New FDA Rules Could Ruin 119-Year-Old Cigar Business

July 17, 2014

J.C. Newman Cigar Co., in Tampa, Florida, has been in operation since 1895 but may soon be forced out of business by new FDA regulations, according to a report from Watchdog.org.

In an effort to limit youth access to tobacco, the FDA is trying to make affordable cigars a thing of the past. But the regulation would ruin J.C. Newman, a company that has been producing quality cigars for under $10 for over a century.

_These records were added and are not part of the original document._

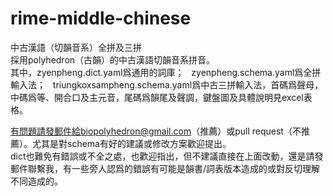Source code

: # rime-middle-chinese
中古漢語（切韻音系）全拼及三拼  
採用polyhedron（古韻）的中古漢語切韻音系拼音。  
其中，zyenpheng.dict.yaml爲通用的詞庫；  
zyenpheng.schema.yaml爲全拼輸入法；  
triungkoxsampheng.schema.yaml爲中古三拼輸入法，首碼爲聲母，中碼爲等、開合口及主元音，尾碼爲韻尾及聲調，鍵盤圖及具體說明見excel表格。  

有問題請發郵件給biopolyhedron@gmail.com（推薦）或pull request（不推薦）。尤其是對schema有好的建議或修改方案歡迎提出。   
dict也難免有錯誤或不全之處，也歡迎指出，但不建議直接在上面改動，還是請發郵件聯繫我，有一些旁人認爲的錯誤有可能是韻書/詞表版本造成的或對反切理解不同造成的。
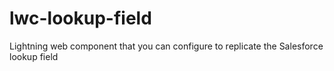 # lwc-lookup-field
Lightning web component that you can configure to replicate the Salesforce lookup field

J.C. Newman is an iconic Tampa business that employs 130 people. Cigars are an important component of Tampa's economy, much like "what wine is to Napa Valley," according to J.C. Newman president Eric Newman. Using 1930s equipment, the company produces its $10 cigars, making it ineligible for a "premium cigar" exemption under the FDA's regulatory proposal. The company spends four months teaching new employees how to use its vintage, hand-operated machines.

The FDA proposed its regulation in April. When the rule is finalized, J.C. Newman will have to obtain approval from the federal government before offering new cigar products, submit each cigar sold to "rigorous scientific review" and comply with manufacturing requirements. Testing new cigar products will require thousands of hours on the part of manufacturers, according to the FDA, and the new manufacturing requirements could prevent the company from using its vintage equipment.

Additionally, the agency will require the company to pay a user fee that costs hundreds of thousands of dollars.

The FDA will continue receiving public comments on the rule until August 8th.

Souce: William Patrick, "FDA Rules Could Kill 119-Year-Old Family Cigar Business," Watchdog.org, July 3, 2014.